Print the records below word for word, but leave out the pictures.

[Stored data entries]
::::
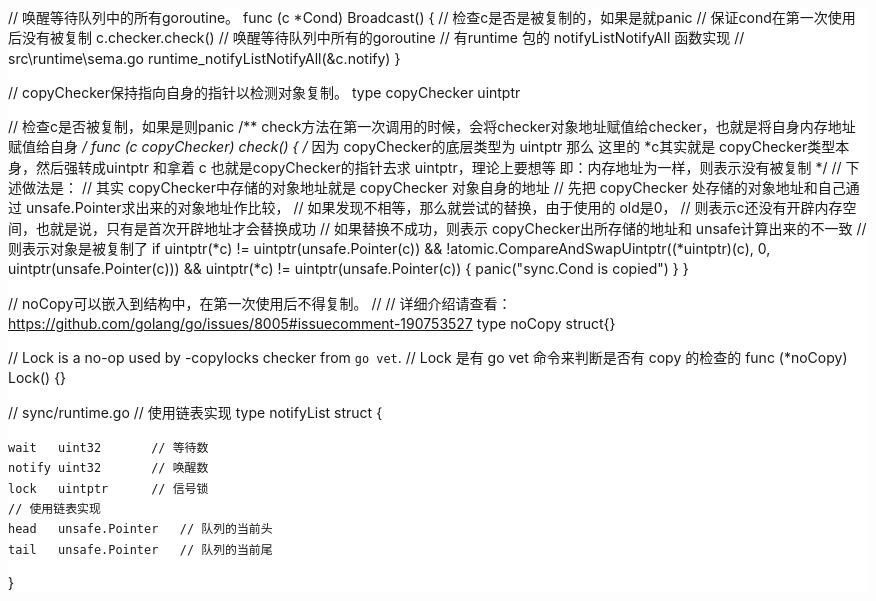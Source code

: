 // 唤醒等待队列中的所有goroutine。
func (c *Cond) Broadcast() {
    // 检查c是否是被复制的，如果是就panic
    // 保证cond在第一次使用后没有被复制
    c.checker.check()
    // 唤醒等待队列中所有的goroutine
    // 有runtime 包的 notifyListNotifyAll 函数实现
    // src\runtime\sema.go
    runtime_notifyListNotifyAll(&c.notify)
}
 
// copyChecker保持指向自身的指针以检测对象复制。
type copyChecker uintptr
 
// 检查c是否被复制，如果是则panic
/**
check方法在第一次调用的时候，会将checker对象地址赋值给checker，也就是将自身内存地址赋值给自身
 */
func (c *copyChecker) check() {
    /**
    因为 copyChecker的底层类型为 uintptr
    那么 这里的 *c其实就是 copyChecker类型本身，然后强转成uintptr
    和拿着 c 也就是copyChecker的指针去求 uintptr，理论上要想等
    即：内存地址为一样，则表示没有被复制
     */
     // 下述做法是：
     // 其实 copyChecker中存储的对象地址就是 copyChecker 对象自身的地址
     // 先把 copyChecker 处存储的对象地址和自己通过 unsafe.Pointer求出来的对象地址作比较，
     // 如果发现不相等，那么就尝试的替换，由于使用的 old是0，
     // 则表示c还没有开辟内存空间，也就是说，只有是首次开辟地址才会替换成功
     // 如果替换不成功，则表示 copyChecker出所存储的地址和 unsafe计算出来的不一致
     // 则表示对象是被复制了
    if uintptr(*c) != uintptr(unsafe.Pointer(c)) &&
        !atomic.CompareAndSwapUintptr((*uintptr)(c), 0, uintptr(unsafe.Pointer(c))) &&
        uintptr(*c) != uintptr(unsafe.Pointer(c)) {
        panic("sync.Cond is copied")
    }
}
 
// noCopy可以嵌入到结构中，在第一次使用后不得复制。
//
// 详细介绍请查看： https://github.com/golang/go/issues/8005#issuecomment-190753527
type noCopy struct{}
 
// Lock is a no-op used by -copylocks checker from `go vet`.
// Lock 是有 go vet 命令来判断是否有 copy 的检查的
func (*noCopy) Lock() {}
 
 
 
// sync/runtime.go
// 使用链表实现
type notifyList struct {
 
    wait   uint32       // 等待数
    notify uint32       // 唤醒数
    lock   uintptr      // 信号锁
    // 使用链表实现
    head   unsafe.Pointer   // 队列的当前头
    tail   unsafe.Pointer   // 队列的当前尾
}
::::
Solution for this task:
Source code

: // 唤醒等待队列中的所有goroutine。
func (c *Cond) Broadcast() {
    // 检查c是否是被复制的，如果是就panic
    // 保证cond在第一次使用后没有被复制
    c.checker.check()
    // 唤醒等待队列中所有的goroutine
    // 有runtime 包的 notifyListNotifyAll 函数实现
    // src\runtime\sema.go
    runtime_notifyListNotifyAll(&c.notify)
}
 
// copyChecker保持指向自身的指针以检测对象复制。
type copyChecker uintptr
 
// 检查c是否被复制，如果是则panic
/**
check方法在第一次调用的时候，会将checker对象地址赋值给checker，也就是将自身内存地址赋值给自身
 */
func (c *copyChecker) check() {
    /**
    因为 copyChecker的底层类型为 uintptr
    那么 这里的 *c其实就是 copyChecker类型本身，然后强转成uintptr
    和拿着 c 也就是copyChecker的指针去求 uintptr，理论上要想等
    即：内存地址为一样，则表示没有被复制
     */
     // 下述做法是：
     // 其实 copyChecker中存储的对象地址就是 copyChecker 对象自身的地址
     // 先把 copyChecker 处存储的对象地址和自己通过 unsafe.Pointer求出来的对象地址作比较，
     // 如果发现不相等，那么就尝试的替换，由于使用的 old是0，
     // 则表示c还没有开辟内存空间，也就是说，只有是首次开辟地址才会替换成功
     // 如果替换不成功，则表示 copyChecker出所存储的地址和 unsafe计算出来的不一致
     // 则表示对象是被复制了
    if uintptr(*c) != uintptr(unsafe.Pointer(c)) &&
        !atomic.CompareAndSwapUintptr((*uintptr)(c), 0, uintptr(unsafe.Pointer(c))) &&
        uintptr(*c) != uintptr(unsafe.Pointer(c)) {
        panic("sync.Cond is copied")
    }
}
 
// noCopy可以嵌入到结构中，在第一次使用后不得复制。
//
// 详细介绍请查看： https://github.com/golang/go/issues/8005#issuecomment-190753527
type noCopy struct{}
 
// Lock is a no-op used by -copylocks checker from `go vet`.
// Lock 是有 go vet 命令来判断是否有 copy 的检查的
func (*noCopy) Lock() {}
 
 
 
// sync/runtime.go
// 使用链表实现
type notifyList struct {
 
    wait   uint32       // 等待数
    notify uint32       // 唤醒数
    lock   uintptr      // 信号锁
    // 使用链表实现
    head   unsafe.Pointer   // 队列的当前头
    tail   unsafe.Pointer   // 队列的当前尾
}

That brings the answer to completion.